*Prompt*.
Return each line of the records holding the string "comics".

Data section Start Marker

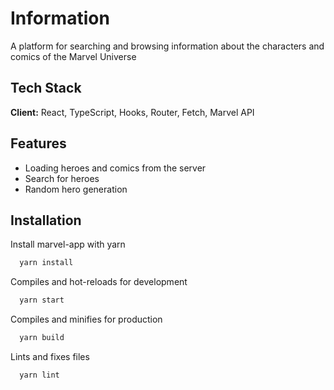 # Information

A platform for searching and browsing information about the characters and comics of the Marvel Universe


## Tech Stack

**Client:** React, TypeScript, Hooks, Router, Fetch, Marvel API

## Features

- Loading heroes and comics from the server
- Search for heroes
- Random hero generation

## Installation

Install marvel-app with yarn

```bash
  yarn install
```

Compiles and hot-reloads for development

```bash
  yarn start
```

Compiles and minifies for production

```bash
  yarn build
```

Lints and fixes files

```bash
  yarn lint
```


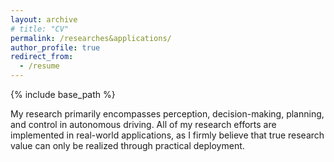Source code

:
 ```yaml
---
layout: archive
# title: "CV"
permalink: /researches&applications/
author_profile: true
redirect_from:
  - /resume
---
```


{% include base_path %}

My research primarily encompasses perception, decision-making, planning, and control in autonomous driving. All of my research efforts are implemented in real-world applications, as I firmly believe that true research value can only be realized through practical deployment.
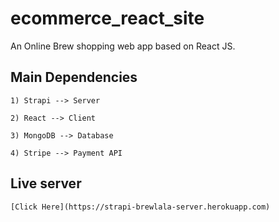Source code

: # ecommerce_react_site

An Online Brew shopping web app based on React JS.

## Main Dependencies

```
1) Strapi --> Server

2) React --> Client

3) MongoDB --> Database

4) Stripe --> Payment API
```

## Live server

```
[Click Here](https://strapi-brewlala-server.herokuapp.com)
```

Data section End Marker

*Response to this exercise*.
A platform for searching and browsing information about the characters and comics of the Marvel Universe
- Loading heroes and comics from the server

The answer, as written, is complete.